We saw how SQLite assigns an initial storage type to values and how columns have a preferred type through affinity.

Today we complete the picture by looking at data conversion, the step where SQLite decides whether a value should remain as it is or be converted to match the column’s affinity.

This is where SQLite’s flexible typing model becomes practical and predictable.

Data Conversion in SQLite

SQLite maintains a relationship between storage types (INTEGER, REAL, TEXT, BLOB, NULL) and column affinity types (TEXT, NUMERIC, INTEGER, REAL, NONE).

When a value is inserted into a table column, the VM performs the following sequence:

1. Determine the initial storage type of the input value.
2. Determine the affinity type of the destination column.
3. Attempt to convert the value to match the column affinity, if appropriate.

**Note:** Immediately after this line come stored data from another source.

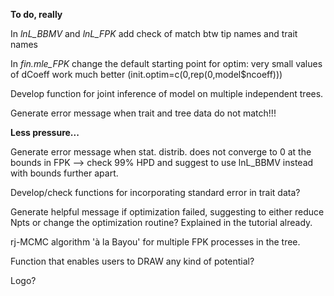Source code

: **To do, really**

In *lnL_BBMV* and *lnL_FPK* add check of match btw tip names and trait names

In *fin.mle_FPK* change the default starting point for optim: very small values of dCoeff work much better (init.optim=c(0,rep(0,model$ncoeff)))

Develop function for joint inference of model on multiple independent trees.

Generate error message when trait and tree data do not match!!!


**Less pressure...**

Generate error message when stat. distrib. does not converge to 0 at the bounds in FPK --> check 99% HPD and suggest to use lnL_BBMV instead with bounds further apart.

Develop/check functions for incorporating standard error in trait data?

Generate helpful message if optimization failed, suggesting to either reduce Npts or change the optimization routine? Explained in the tutorial already.

rj-MCMC algorithm 'à la Bayou' for multiple FPK processes in the tree.

Function that enables users to DRAW any kind of potential?

Logo?
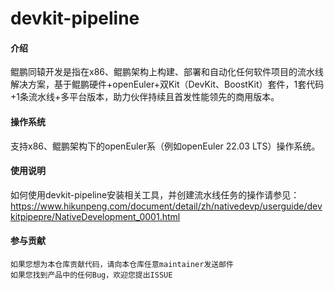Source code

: # devkit-pipeline

#### 介绍
鲲鹏同辕开发是指在x86、鲲鹏架构上构建、部署和自动化任何软件项目的流水线解决方案，基于鲲鹏硬件+openEuler+双Kit（DevKit、BoostKit）套件，1套代码+1条流水线+多平台版本，助力伙伴持续且首发性能领先的商用版本。

#### 操作系统
支持x86、鲲鹏架构下的openEuler系（例如openEuler 22.03 LTS）操作系统。

#### 使用说明
如何使用devkit-pipeline安装相关工具，并创建流水线任务的操作请参见：
https://www.hikunpeng.com/document/detail/zh/nativedevp/userguide/devkitpipepre/NativeDevelopment_0001.html

#### 参与贡献
    如果您想为本仓库贡献代码，请向本仓库任意maintainer发送邮件
    如果您找到产品中的任何Bug，欢迎您提出ISSUE
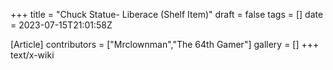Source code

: +++
title = "Chuck Statue- Liberace (Shelf Item)"
draft = false
tags = []
date = 2023-07-15T21:01:58Z

[Article]
contributors = ["Mrclownman","The 64th Gamer"]
gallery = []
+++
text/x-wiki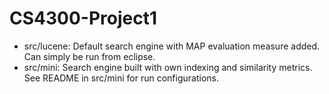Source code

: CS4300-Project1
===============

+ src/lucene: Default search engine with MAP evaluation measure added. Can simply be run from eclipse.
+ src/mini: Search engine built with own indexing and similarity metrics. See README in src/mini for run configurations.
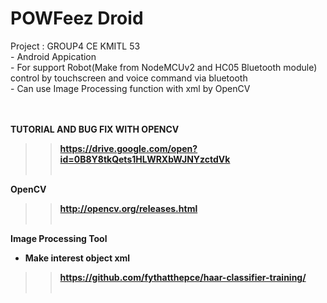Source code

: <H1>POWFeez Droid</H1>
Project : GROUP4 CE KMITL 53<br>
- Android Appication<br>
- For support Robot(Make from NodeMCUv2 and HC05 Bluetooth module) control by touchscreen and voice command via bluetooth<br>
- Can use Image Processing function with xml by OpenCV<br>

<br>
<br>

<B>TUTORIAL AND BUG FIX WITH OPENCV<B><br>
 >> https://drive.google.com/open?id=0B8Y8tkQets1HLWRXbWJNYzctdVk<br><br>

<B>OpenCV<B><br>
 >> http://opencv.org/releases.html<br><br>
  
  
<B>Image Processing Tool<B><br>
  - Make interest object xml<br>
  >>https://github.com/fythatthepce/haar-classifier-training/<br><br>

If the value already satisfies the affinity rules, it is stored as-is. Otherwise, the VM may convert the value, provided the conversion is lossless and reversible.

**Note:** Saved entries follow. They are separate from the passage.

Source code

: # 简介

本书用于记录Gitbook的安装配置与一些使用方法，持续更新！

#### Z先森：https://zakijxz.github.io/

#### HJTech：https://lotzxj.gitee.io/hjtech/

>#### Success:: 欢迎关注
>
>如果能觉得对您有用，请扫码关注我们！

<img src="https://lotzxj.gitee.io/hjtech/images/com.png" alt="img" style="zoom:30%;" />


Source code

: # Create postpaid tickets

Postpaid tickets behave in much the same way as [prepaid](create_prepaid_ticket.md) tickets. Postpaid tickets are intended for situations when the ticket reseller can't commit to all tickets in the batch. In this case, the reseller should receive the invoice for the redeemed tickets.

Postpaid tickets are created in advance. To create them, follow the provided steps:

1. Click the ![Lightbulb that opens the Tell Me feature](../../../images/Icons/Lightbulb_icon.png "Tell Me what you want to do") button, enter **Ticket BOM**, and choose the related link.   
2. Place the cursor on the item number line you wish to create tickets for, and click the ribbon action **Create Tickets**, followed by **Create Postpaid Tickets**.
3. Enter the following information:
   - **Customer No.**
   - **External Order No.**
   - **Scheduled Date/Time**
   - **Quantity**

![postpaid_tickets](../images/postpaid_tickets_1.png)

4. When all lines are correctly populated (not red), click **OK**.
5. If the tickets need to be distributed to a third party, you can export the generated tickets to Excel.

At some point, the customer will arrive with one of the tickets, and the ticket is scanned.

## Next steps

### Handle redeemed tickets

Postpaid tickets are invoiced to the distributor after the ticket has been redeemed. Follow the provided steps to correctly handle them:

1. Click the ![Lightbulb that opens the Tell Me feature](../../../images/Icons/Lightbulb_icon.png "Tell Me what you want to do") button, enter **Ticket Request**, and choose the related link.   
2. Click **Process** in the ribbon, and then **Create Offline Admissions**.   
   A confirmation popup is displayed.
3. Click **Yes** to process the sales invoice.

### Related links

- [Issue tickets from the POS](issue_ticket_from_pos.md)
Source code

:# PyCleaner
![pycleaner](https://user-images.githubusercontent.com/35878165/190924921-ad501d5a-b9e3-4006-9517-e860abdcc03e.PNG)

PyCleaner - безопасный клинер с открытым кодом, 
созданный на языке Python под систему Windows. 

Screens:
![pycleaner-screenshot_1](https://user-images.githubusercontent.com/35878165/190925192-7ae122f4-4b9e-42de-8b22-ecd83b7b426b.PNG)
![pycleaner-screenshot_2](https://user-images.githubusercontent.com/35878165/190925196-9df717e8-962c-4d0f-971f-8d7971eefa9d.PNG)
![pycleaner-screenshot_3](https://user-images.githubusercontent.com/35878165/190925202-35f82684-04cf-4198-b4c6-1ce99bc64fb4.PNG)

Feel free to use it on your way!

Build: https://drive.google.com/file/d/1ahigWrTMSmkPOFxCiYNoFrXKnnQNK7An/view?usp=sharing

Let’s examine how this works for each affinity type.

1. TEXT Affinity

Columns with TEXT affinity prefer textual values.

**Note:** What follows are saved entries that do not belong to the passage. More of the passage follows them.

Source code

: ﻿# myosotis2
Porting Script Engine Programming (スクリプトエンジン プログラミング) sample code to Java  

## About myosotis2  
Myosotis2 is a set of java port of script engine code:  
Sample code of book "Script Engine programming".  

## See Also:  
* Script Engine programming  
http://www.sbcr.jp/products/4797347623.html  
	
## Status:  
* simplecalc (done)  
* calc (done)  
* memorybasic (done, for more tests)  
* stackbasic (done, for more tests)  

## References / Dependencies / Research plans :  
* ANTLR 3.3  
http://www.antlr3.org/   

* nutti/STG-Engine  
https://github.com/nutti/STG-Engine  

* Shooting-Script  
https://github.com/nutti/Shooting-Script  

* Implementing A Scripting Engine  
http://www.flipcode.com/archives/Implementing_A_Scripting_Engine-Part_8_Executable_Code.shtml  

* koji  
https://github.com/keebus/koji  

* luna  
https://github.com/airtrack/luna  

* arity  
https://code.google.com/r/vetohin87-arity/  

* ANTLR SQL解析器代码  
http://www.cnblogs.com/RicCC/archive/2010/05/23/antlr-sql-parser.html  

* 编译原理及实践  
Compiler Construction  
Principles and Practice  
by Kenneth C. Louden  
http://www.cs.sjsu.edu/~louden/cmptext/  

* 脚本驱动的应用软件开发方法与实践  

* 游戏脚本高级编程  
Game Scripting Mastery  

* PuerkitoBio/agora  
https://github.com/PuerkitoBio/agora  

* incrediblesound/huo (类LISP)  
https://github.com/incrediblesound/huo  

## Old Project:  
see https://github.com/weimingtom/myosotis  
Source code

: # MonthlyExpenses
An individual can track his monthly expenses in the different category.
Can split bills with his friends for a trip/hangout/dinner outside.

• Values with storage types TEXT, NULL, or BLOB are stored without modification.
• Numeric values (INTEGER or REAL) are converted into their textual representation before storage.

Example:

INSERT INTO t1(text_column) VALUES(123);

Even though 123 starts as an INTEGER, SQLite converts it to "123" and stores it as TEXT.

2. NUMERIC Affinity

Columns with NUMERIC affinity are the most flexible.

They can store all five storage types, but when a TEXT value is inserted, SQLite tries to interpret it as a number.

• If the text can be converted exactly to an integer or real number, it is stored as INTEGER or REAL.
• If conversion fails, the value remains TEXT.

Example:

INSERT INTO t1(numeric_column) VALUES('200');

The string '200' becomes the integer 200.

But:

INSERT INTO t1(numeric_column) VALUES('hello');

remains stored as TEXT.

SQLite never attempts conversion for NULL or BLOB values.

3. INTEGER Affinity

INTEGER affinity behaves almost the same as NUMERIC affinity.

The difference appears when a value looks like a floating-point number but does not actually contain a fractional part.

Example:

INSERT INTO t1(integer_column) VALUES(10.0);

Since 10.0 has no fractional component, SQLite converts it to the integer 10.

This ensures that integer columns remain compact and efficient when possible.

4. REAL Affinity

REAL affinity also behaves like NUMERIC affinity but prefers floating-point representation.

If an integer value is inserted, SQLite converts it to a floating-point number.

Example:

INSERT INTO t1(real_column) VALUES(10);

Internally, this becomes 10.0.

However, SQLite includes an optimization:
small real numbers without fractional parts may still be stored on disk as integers to save space. They are converted to floating-point format only when read.

5. NONE Affinity

Columns with NONE affinity have no preferred storage type.

SQLite simply stores whatever value arrives, without performing any conversion.

This is the most flexible behavior and typically occurs when:

• The column type is declared as BLOB, or
• No type is specified at all.

A Simple Example

To understand these rules more concretely, consider a table where all columns are typeless:

CREATE TABLE T1(a, b, c);

Since no column types are declared, each column receives NONE affinity.

Now suppose we execute:

INSERT INTO T1 VALUES(177, NULL, 'hello');

The initial storage types assigned by the VM are:

Column	Value	Storage Type
a	177	INTEGER
b	NULL	NULL
c	'hello'	TEXT

Because all columns have NONE affinity, SQLite performs no conversions.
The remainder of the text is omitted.